Msc Programme Computer Graphics and Virtual Reality, Faculty of Automatic Control and Computer Science, University Politehnica of Bucharest, Romania

Performed at department of Information and Computing Sciences, Game and Media Technology Master's Programme, Utrecht University through Erasmus Programme


This thesis presents the research done on human head and body orientation estimation. This problem can be subdivided in two tasks, namely human tracking and orientation estimation. The first is accomplished using the framework described by Choi et. al, which is capable of estimating and tracking the positions of human targets in the real world coordinates, starting from a video stream captured using a single monoscopic moving camera. In the first stage of the research, the approach of Chen et al. was implemented for solving the second task, namely head and body orientation estimation. My approach for this task starts from the main ideas outlined in the original method, such as using HOG descriptors for describing the visual appearance of the targets and considering additional cues such as the velocity direction and head-body coupling. In order to address some of the limitations of the original method, as well as to incorporate new elements, a different framework was conceived. Under this new framework, the response of 3 different classifiers (Gaussian Mixture Model, Neural Network and Support Vector Machine) is combined with information from additional cues. These include the original ones, velocity direction and magnitude and head-body coupling, as well as new ones, face detections and temporal smoothness. The performance of the method was evaluated and the contribution to the final prediction of each classifier and additional cue was assessed. Overall, the performance of the proposed approach was good, both in terms of estimation accuracy, as well as computation time.

Download: pdf

Approach description

Figure 1. Pipeline for body angle estimation using method 1.

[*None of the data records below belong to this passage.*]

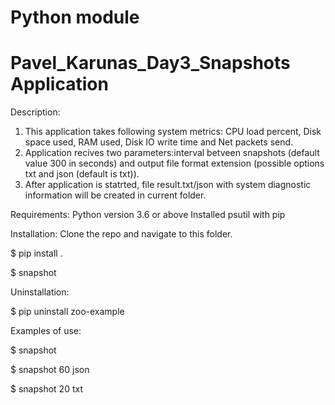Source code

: # Python module

# Pavel_Karunas_Day3_Snapshots Application

Description:
1. This application takes following system metrics: CPU load percent, Disk space used, RAM used, Disk IO write time and Net packets send.
2. Application recives two parameters:interval betveen snapshots (default value 300 in seconds) and output file format extension (possible options txt and json (default is txt)).
3. After application is statrted, file result.txt/json with system diagnostic information will be created in current folder.

Requirements:
Python version 3.6 or above
Installed psutil with pip



Installation:
Clone the repo and navigate to this folder.

  $ pip install .

  $ snapshot




Uninstallation:

  $ pip uninstall zoo-example



Examples of use:

  $ snapshot

  $ snapshot 60 json

  $ snapshot 20 txt

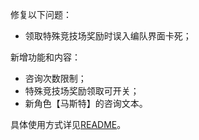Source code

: 修复以下问题：

- 领取特殊竞技场奖励时误入编队界面卡死；

新增功能和内容：

- 咨询次数限制；
- 特殊竞技场奖励领取可开关；
- 新角色【马斯特】的咨询文本。

具体使用方式详见[README](https://github.com/Zebartin/autoxjs-scripts/blob/master/NIKKE/README.md)。

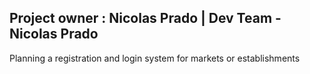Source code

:Project owner : Nicolas Prado | Dev Team - Nicolas Prado
------------------------------------------------------------------------------------------------------------------------------------------------------------------------------------------------------------------------------------------------------------------------------

Planning a registration and login system for markets or establishments 
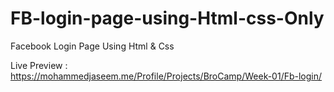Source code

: # FB-login-page-using-Html-css-Only

Facebook Login Page Using Html & Css 

Live Preview : https://mohammedjaseem.me/Profile/Projects/BroCamp/Week-01/Fb-login/
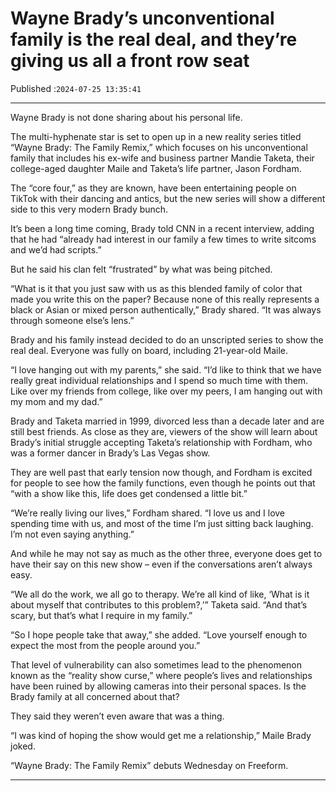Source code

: # Wayne Brady’s unconventional family is the real deal, and they’re giving us all a front row seat

Published :`2024-07-25 13:35:41`

---

Wayne Brady is not done sharing about his personal life.

The multi-hyphenate star is set to open up in a new reality series titled “Wayne Brady: The Family Remix,” which focuses on his unconventional family that includes his ex-wife and business partner Mandie Taketa, their college-aged daughter Maile and Taketa’s life partner, Jason Fordham.

The “core four,” as they are known, have been entertaining people on TikTok with their dancing and antics, but the new series will show a different side to this very modern Brady bunch.

It’s been a long time coming, Brady told CNN in a recent interview, adding that he had “already had interest in our family a few times to write sitcoms and we’d had scripts.”

But he said his clan felt “frustrated” by what was being pitched.

“What is it that you just saw with us as this blended family of color that made you write this on the paper? Because none of this really represents a black or Asian or mixed person authentically,” Brady shared. “It was always through someone else’s lens.”

Brady and his family instead decided to do an unscripted series to show the real deal. Everyone was fully on board, including 21-year-old Maile.

“I love hanging out with my parents,” she said. “I’d like to think that we have really great individual relationships and I spend so much time with them. Like over my friends from college, like over my peers, I am hanging out with my mom and my dad.”

Brady and Taketa married in 1999, divorced less than a decade later and are still best friends. As close as they are, viewers of the show will learn about Brady’s initial struggle accepting Taketa’s relationship with Fordham, who was a former dancer in Brady’s Las Vegas show.

They are well past that early tension now though, and Fordham is excited for people to see how the family functions, even though he points out that “with a show like this, life does get condensed a little bit.”

“We’re really living our lives,” Fordham shared. “I love us and I love spending time with us, and most of the time I’m just sitting back laughing. I’m not even saying anything.”

And while he may not say as much as the other three, everyone does get to have their say on this new show – even if the conversations aren’t always easy.

“We all do the work, we all go to therapy. We’re all kind of like, ‘What is it about myself that contributes to this problem?,’” Taketa said. “And that’s scary, but that’s what I require in my family.”

“So I hope people take that away,” she added. “Love yourself enough to expect the most from the people around you.”

That level of vulnerability can also sometimes lead to the phenomenon known as the “reality show curse,” where people’s lives and relationships have been ruined by allowing cameras into their personal spaces. Is the Brady family at all concerned about that?

They said they weren’t even aware that was a thing.

“I was kind of hoping the show would get me a relationship,” Maile Brady joked.

“Wayne Brady: The Family Remix” debuts Wednesday on Freeform.

---

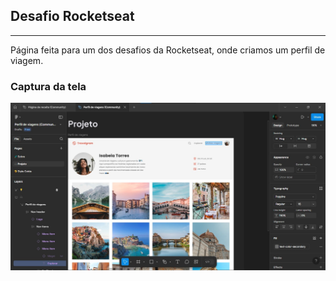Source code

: ## Desafio Rocketseat
---
Página feita para um dos desafios da Rocketseat,
onde criamos um perfil de viagem.

### Captura da tela
![Capturada tela](assets/img/captura.jpg)

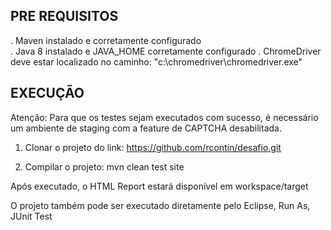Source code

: PRE REQUISITOS
--------------
. Maven instalado e corretamente configurado<br>
. Java 8 instalado e JAVA_HOME corretamente configurado
. ChromeDriver deve estar localizado no caminho: "c:\chromedriver\chromedriver.exe"


EXECUÇÃO
--------
Atenção: Para que os testes sejam executados com sucesso, é necessário um ambiente de staging com a feature de CAPTCHA desabilitada.

1. Clonar o projeto do link:
		https://github.com/rcontin/desafio.git
		
2. Compilar o projeto:
		mvn clean test site

Após executado, o HTML Report estará disponível em workspace/target

O projeto também pode ser executado diretamente pelo Eclipse, Run As, JUnit Test
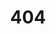 ---
title: "404"
template: splash
editUrl: false
hero:
  title: "404"
  tagline: Biome no fue encontrado. Comprueba el URL o intenta utilizar la barra de búsqueda.
---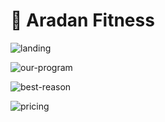 #  💪 Aradan Fitness



![landing](https://github.com/aslan-asilon3/AradanFitness_htmlcss/assets/75960970/44d3068b-0d77-4344-bc28-78963c394cfa)

![our-program](https://github.com/aslan-asilon3/AradanFitness_htmlcss/assets/75960970/e4976b69-5c1b-4411-b264-4727fe7d33fd)

![best-reason](https://github.com/aslan-asilon3/AradanFitness_htmlcss/assets/75960970/a237e2da-f002-468c-a255-3cac2f8d6083)

![pricing](https://github.com/aslan-asilon3/AradanFitness_htmlcss/assets/75960970/53acd4a3-db34-400e-94ed-2e18f529ad40)
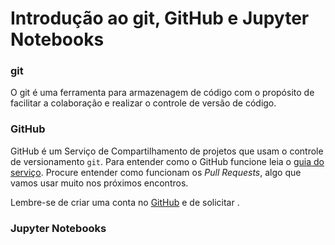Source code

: # Introdução ao git, GitHub e Jupyter Notebooks

### git

O git é uma ferramenta para armazenagem de código com o propósito de facilitar a colaboração e realizar o controle de versão de código.

### GitHub

GitHub é um Serviço de Compartilhamento de projetos que usam o controle de versionamento `git`. Para entender como o GitHub funcione leia o [guia do serviço](https://guides.github.com/activities/hello-world/). Procure entender como funcionam os *Pull Requests*, algo que vamos usar muito nos próximos encontros.

Lembre-se de criar uma conta no [GitHub](https://github.com/) e de solicitar .

### Jupyter Notebooks
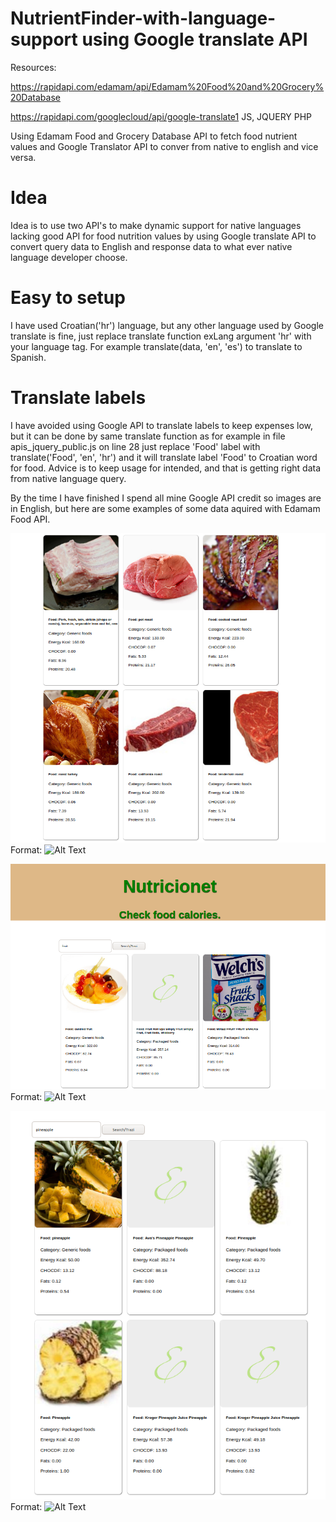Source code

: # NutrientFinder-with-language-support using Google translate API

Resources:

https://rapidapi.com/edamam/api/Edamam%20Food%20and%20Grocery%20Database

https://rapidapi.com/googlecloud/api/google-translate1
JS, JQUERY
PHP


Using Edamam Food and Grocery Database API to fetch food nutrient values and Google Translator API to conver from native to english and vice versa.

# Idea

Idea is to use two API's to make dynamic support for native languages lacking good API for food nutrition values by using Google translate API
to convert query data to English and response data to what ever native language developer choose.


# Easy to setup

I have used Croatian('hr') language, but any other language used by Google translate is fine,
just replace translate function exLang argument 'hr'  with your language tag.
For example translate(data, 'en', 'es') to translate to Spanish.

# Translate labels

I have avoided using Google API to translate labels to keep expenses low, but it can be done
by same translate function as for example in file apis_jquery_public.js on line 28 just replace
'Food' label with translate('Food', 'en', 'hr') and it will translate label 'Food' to Croatian word for  food.
Advice is to keep usage for intended, and that is getting right data from native language query.



By the time I have finished I spend all mine Google API credit so images are in English, but here are some examples of some data aquired with
Edamam Food  API.


![GitHub Logo](/images/1.png)
Format: ![Alt Text](url)

![GitHub Logo](/images/2.png)
Format: ![Alt Text](url)

![GitHub Logo](/images/3.png)
Format: ![Alt Text](url)
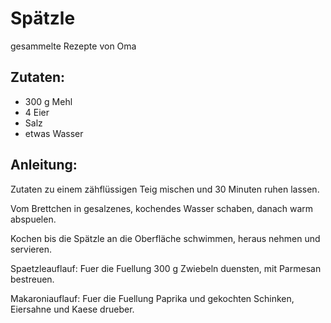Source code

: Spätzle
===
gesammelte Rezepte von Oma

Zutaten:
---
- 300 g Mehl
- 4  Eier
-   Salz
-  etwas Wasser

Anleitung:
---
Zutaten zu einem zähflüssigen Teig mischen und 30 Minuten ruhen lassen.

Vom Brettchen in gesalzenes, kochendes Wasser schaben, danach warm abspuelen.

Kochen bis die Spätzle an die Oberfläche schwimmen, heraus nehmen und servieren.

Spaetzleauflauf: Fuer die Fuellung 300 g Zwiebeln duensten, mit Parmesan bestreuen.

Makaroniauflauf: Fuer die Fuellung Paprika und gekochten Schinken, Eiersahne und Kaese drueber.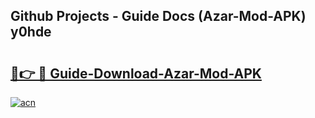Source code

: ## Github Projects - Guide Docs (Azar-Mod-APK) y0hde

# <h2><a href="https://apkcomod.com?title=Azar-Mod-APK">🔗👉 🔴 Guide-Download-Azar-Mod-APK </a></h2>

[![acn](https://github.com/user-attachments/assets/0f9c940e-d8b0-45ae-aac7-cd30a18b3e1c)](https://apkcomod.com?title=Azar-Mod-APK)
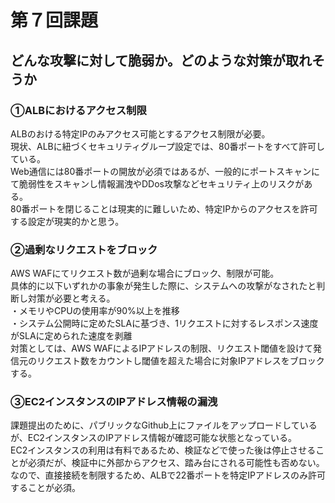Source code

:# 第７回課題  
## どんな攻撃に対して脆弱か。どのような対策が取れそうか
### ①ALBにおけるアクセス制限
ALBのおける特定IPのみアクセス可能とするアクセス制限が必要。  
現状、ALBに紐づくセキュリティグループ設定では、80番ポートをすべて許可している。  
Web通信には80番ポートの開放が必須ではあるが、一般的にポートスキャンにて脆弱性をスキャンし情報漏洩やDDos攻撃などセキュリティ上のリスクがある。  
80番ポートを閉じることは現実的に難しいため、特定IPからのアクセスを許可する設定が現実的かと思う。  
### ②過剰なリクエストをブロック
AWS WAFにてリクエスト数が過剰な場合にブロック、制限が可能。  
具体的に以下いずれかの事象が発生した際に、システムへの攻撃がなされたと判断し対策が必要と考える。  
・メモリやCPUの使用率が90%以上を推移  
・システム公開時に定めたSLAに基づき、1リクエストに対するレスポンス速度がSLAに定められた速度を剥離    
対策としては、AWS WAFによるIPアドレスの制限、リクエスト閾値を設けて発信元のリクエスト数をカウントし閾値を超えた場合に対象IPアドレスをブロックする。  
### ③EC2インスタンスのIPアドレス情報の漏洩
課題提出のために、パブリックなGithub上にファイルをアップロードしているが、EC2インスタンスのIPアドレス情報が確認可能な状態となっている。  
EC2インスタンスの利用は有料であるため、検証などで使った後は停止させることが必須だが、検証中に外部からアクセス、踏み台にされる可能性も否めない。  
なので、直接接続を制限するため、ALBで22番ポートを特定IPアドレスのみ許可することが必須。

Figure 2. Screenshot example of resulting output. The estimated angle values expressed in degrees are attached to the bounding box. The body orientation angle is written in green and followed by the ground truth value, while the head angle is written in red. A visual representation of the orientation is given by the attached circle, a green line represent the estimated angle, while the yellow line represent the computed estimated velocity.


Figure 3. Average angle estimation error while using only HOG based descriptors.

Figure 4. Average angle estimation error while considering additional cues.

Main References:

[1] Choi, Wongun, Caroline Pantofaru, and Silvio Savarese. "A general framework for tracking multiple people from a moving camera." (2012): 1-1.
[2] Chen, Cheng, and J. Odobez. "We are not contortionists: Coupled adaptive learning for head and body orientation estimation in surveillance video." Computer Vision and Pattern Recognition (CVPR), 2012 IEEE Conference on. IEEE, 2012.